After the war, he was released from active duty and signed on a ship that took him to San Francisco. He worked as a cook in a hotel for a while, then about 1905 he went to work on a dredge which was dredging a canal for the Oakland Salt Works. He was in San Francisco when the city was destroyed by an earthquake in 1906. After the earthquake, Thomas left San Francisco with a co-worker Ed Stillwell, taking a packet ship up the coast to Coos Bay, Oregon where Ed’s family lived.

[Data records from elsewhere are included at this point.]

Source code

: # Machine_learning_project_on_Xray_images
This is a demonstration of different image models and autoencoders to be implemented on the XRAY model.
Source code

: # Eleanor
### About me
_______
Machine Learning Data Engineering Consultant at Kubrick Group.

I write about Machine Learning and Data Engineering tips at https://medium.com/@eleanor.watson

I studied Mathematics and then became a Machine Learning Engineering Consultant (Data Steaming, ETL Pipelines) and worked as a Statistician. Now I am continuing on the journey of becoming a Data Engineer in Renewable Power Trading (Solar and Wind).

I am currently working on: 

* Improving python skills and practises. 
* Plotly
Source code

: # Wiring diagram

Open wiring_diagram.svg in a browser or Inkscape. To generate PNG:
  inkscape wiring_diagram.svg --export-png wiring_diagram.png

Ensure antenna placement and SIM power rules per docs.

Thomas met Ed’s niece Mollie Leona Jones and his traveling days were over. Thomas and Mollie Leona were married in 1907 in Coquille. Thomas and his family lived in Prosper, Oregon, where Tom worked in a lumber mill until 1929. All of their children were born while they lived at Prosper except the youngest son Harvey. In 1929 Tom and Mollie Leona moved to Melrose, Oregon, where Tom engaged in the fuel business, supplying firewood to the businesses in town. Son Harvey was born while they lived at Melrose.
In 1937 Tom and Mollie moved their family to Lookingglass, Oregon, into the house which all the grandchildren today remember as “Grandma Buckle’s house”. (The house remains in the family.) Tom continued in the firewood business until his health deteriorated and he was no longer able to do physical labor. All the children, growing up, helped with that family business.
Tom passed away in 1945. Mollie lived another 41 years and passed away in 1986.